As used herein, the singular forms are intended to include the plural forms as well, unless the context clearly indicates otherwise. Unless the context clearly indicates otherwise, it will be further understood that the terms “comprises”, “comprising”, “includes”, and/or “including”, when used herein, specify the presence of stated features, integers, steps, operations, elements, and/or components, but do not preclude the presence or addition of one or more other features, integers, steps, operations, elements, components, and/or groups thereof.

In the drawings, the shapes and sizes of parts and thicknesses of lines may be exaggerated for convenience of understanding.

Hereinafter, embodiments of the present disclosure will be described in detail with reference to the accompanying drawings, and in the description with reference to the accompanying drawings, like reference numerals indicate like or corresponding elements and redundant descriptions are omitted herein.

FIG. 2 is a view illustrating a substrate processing apparatus according to an embodiment of the present disclosure.

A substrate processing apparatus 10 may include a chamber 100, a substrate supporting unit 200, a plasma generation unit 300, a gas supply unit 400, a microwave unit 500, and a control unit 600.

The chamber 100 has a processing space in which a plasma processing process is performed.

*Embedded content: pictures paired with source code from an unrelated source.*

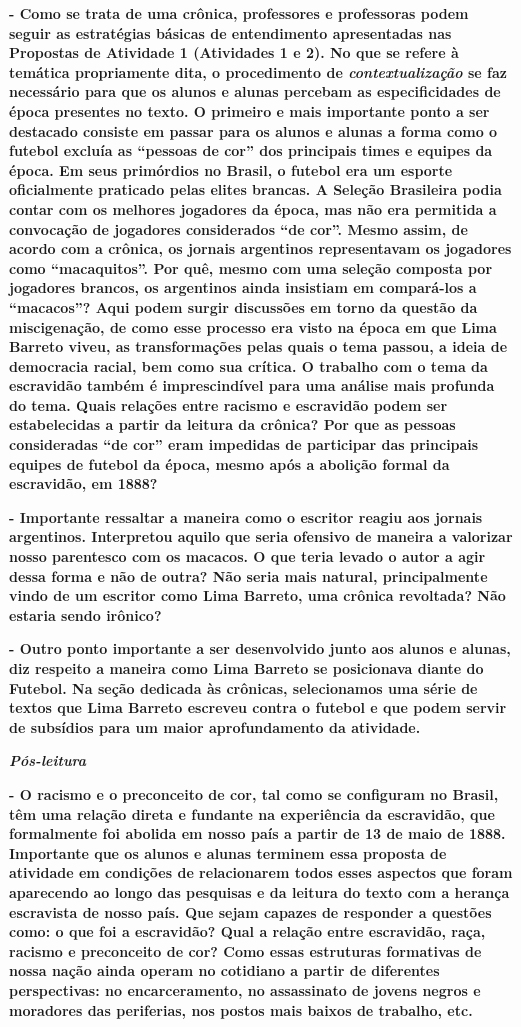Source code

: \textbf{- Como se trata de uma crônica, professores e professoras podem
seguir as estratégias básicas de entendimento apresentadas nas Propostas
de Atividade 1 (Atividades 1 e 2). No que se refere à temática
propriamente dita, o procedimento de \emph{contextualização} se faz
necessário para que os alunos e alunas percebam as especificidades de
época presentes no texto. O primeiro e mais importante ponto a ser
destacado consiste em passar para os alunos e alunas a forma como o
futebol excluía as ``pessoas de cor'' dos principais times e equipes da
época. Em seus primórdios no Brasil, o futebol era um esporte
oficialmente praticado pelas elites brancas. A Seleção Brasileira podia
contar com os melhores jogadores da época, mas não era permitida a
convocação de jogadores considerados ``de cor''. Mesmo assim, de acordo
com a crônica, os jornais argentinos representavam os jogadores como
``macaquitos''. Por quê, mesmo com uma seleção composta por jogadores
brancos, os argentinos ainda insistiam em compará-los a ``macacos''?
Aqui podem surgir discussões em torno da questão da miscigenação, de
como esse processo era visto na época em que Lima Barreto viveu, as
transformações pelas quais o tema passou, a ideia de democracia racial,
bem como sua crítica. O trabalho com o tema da escravidão também é
imprescindível para uma análise mais profunda do tema. Quais relações
entre racismo e escravidão podem ser estabelecidas a partir da leitura
da crônica? Por que as pessoas consideradas ``de cor'' eram impedidas de
participar das principais equipes de futebol da época, mesmo após a
abolição formal da escravidão, em 1888? }

\textbf{- Importante ressaltar a maneira como o escritor reagiu aos
jornais argentinos. Interpretou aquilo que seria ofensivo de maneira a
valorizar nosso parentesco com os macacos. O que teria levado o autor a
agir dessa forma e não de outra? Não seria mais natural, principalmente
vindo de um escritor como Lima Barreto, uma crônica revoltada? Não
estaria sendo irônico? }

\textbf{- Outro ponto importante a ser desenvolvido junto aos alunos e
alunas, diz respeito a maneira como Lima Barreto se posicionava diante
do Futebol. Na seção dedicada às crônicas, selecionamos uma série de
textos que Lima Barreto escreveu contra o futebol e que podem servir de
subsídios para um maior aprofundamento da atividade. }

\emph{\textbf{Pós-leitura}}

\textbf{- O racismo e o preconceito de cor, tal como se configuram no
Brasil, têm uma relação direta e fundante na experiência da escravidão,
que formalmente foi abolida em nosso país a partir de 13 de maio de
1888. Importante que os alunos e alunas terminem essa proposta de
atividade em condições de relacionarem todos esses aspectos que foram
aparecendo ao longo das pesquisas e da leitura do texto com a herança
escravista de nosso país. Que sejam capazes de responder a questões
como: o que foi a escravidão? Qual a relação entre escravidão, raça,
racismo e preconceito de cor? Como essas estruturas formativas de nossa
nação ainda operam no cotidiano a partir de diferentes perspectivas: no
encarceramento, no assassinato de jovens negros e moradores das
periferias, nos postos mais baixos de trabalho, etc. }


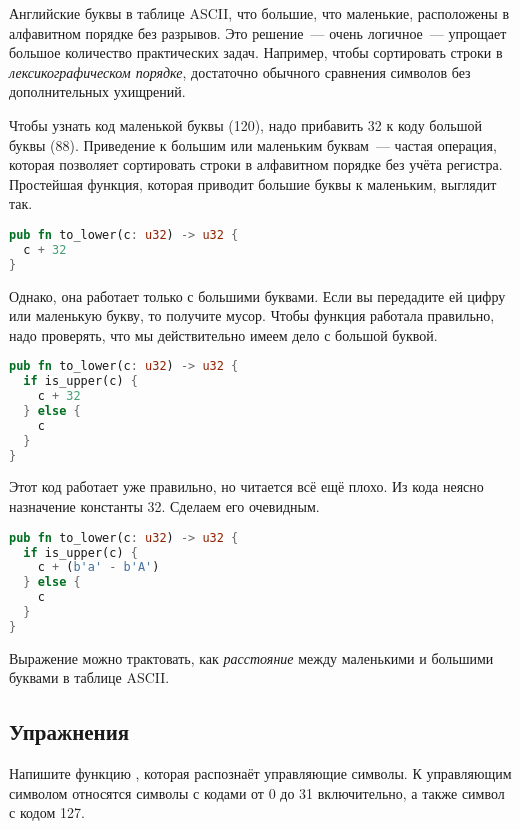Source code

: Английские буквы в таблице ASCII, что большие, что маленькие, расположены в алфавитном порядке без разрывов.
Это решение~--- очень логичное~--- упрощает большое количество практических задач.
Например, чтобы сортировать строки в {\em лексикографическом порядке}, достаточно обычного сравнения символов без дополнительных ухищрений.

Чтобы узнать код маленькой буквы  (120), надо прибавить 32 к коду большой буквы  (88).
Приведение к большим или маленьким буквам~--- частая операция, которая позволяет сортировать строки в алфавитном порядке без учёта регистра.
Простейшая функция, которая приводит большие буквы к маленьким, выглядит так.

\begin{lstlisting}[language=Rust]
pub fn to_lower(c: u32) -> u32 {
  c + 32
}
\end{lstlisting}

Однако, она работает только с большими буквами. Если вы передадите ей цифру или маленькую букву, то получите мусор.
Чтобы функция работала правильно, надо проверять, что мы действительно имеем дело с большой буквой.

\begin{lstlisting}[language=Rust]
pub fn to_lower(c: u32) -> u32 {
  if is_upper(c) {
    c + 32
  } else {
    c
  }
}
\end{lstlisting}

Этот код работает уже правильно, но читается всё ещё плохо.
Из кода неясно назначение константы 32.
Сделаем его очевидным.

\begin{lstlisting}[language=Rust]
pub fn to_lower(c: u32) -> u32 {
  if is_upper(c) {
    c + (b'a' - b'A')
  } else {
    c
  }
}
\end{lstlisting}

Выражение  можно трактовать, как {\em расстояние} между маленькими и большими буквами в таблице ASCII.

\subsection{Упражнения}

\begin{Exercise}
  \Question
  Напишите функцию , которая распознаёт управляющие символы.
  К управляющим символом относятся символы с кодами от 0 до 31 включительно, а также символ с кодом 127.
\end{Exercise}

The chamber 100 may be formed in quartz so as to penetrate microwave supplied from the microwave unit 500 that will be described later.

An exhaust port 102 may be formed on a lower portion of the chamber 100. The exhaust port 102 may be connected to an exhaust line in which a pump P is mounted. In the exhaust port 102, reaction by-products generated during a processing process and a gas remaining inside the chamber 100 may be discharged to the outside through an exhaust line. In this situation, a space inside the chamber 100 may be depressurized with a predetermined pressure.

The substrate supporting unit 200 may be disposed on a lower region inside the chamber 100. The substrate supporting unit 200 may support a substrate W by an electrostatic force. However, the present embodiment is not limited thereto, and the substrate W may be supported in various manners such as mechanical clamping, vacuum, and so on.

When the substrate supporting unit 200 supports the substrate W by using an electrostatic force, the substrate supporting unit 200 may include an electrostatic chuck 210 and a base plate 220 supporting the electrostatic chuck 210. The electrostatic chuck 210 and the base plate 220 may be bonded with each other by a bonding layer 230. The bonding layer 230 may be formed of silicon and so on.

The electrostatic chuck 210 may be formed of a dielectric plate such as alumina, and an inner portion of the electrostatic chuck 210 may be provided with a chuck electrode 212 for generating an electrostatic force. When a voltage is applied to the chuck electrode 212 by a power source that is not illustrated, the electrostatic force is generated, and the substrate W may be adsorbed and fixed to the electrostatic chuck 210. The electrostatic chuck 210 may be provided with a heater 214 for heating the substrate W to a predetermined temperature.

The base plate 220 is positioned below the electrostatic chuck 210, and may be formed of a metal material such as aluminum. A refrigerant flow path 222 in which a cooling fluid flows is formed inside the base plate 111, so that the base plate 111 may serve as a cooling mechanism for cooling the electrostatic chuck 210. The refrigerant flow path 222 may be provided as a circulation passage through which the cooling fluid is circulated.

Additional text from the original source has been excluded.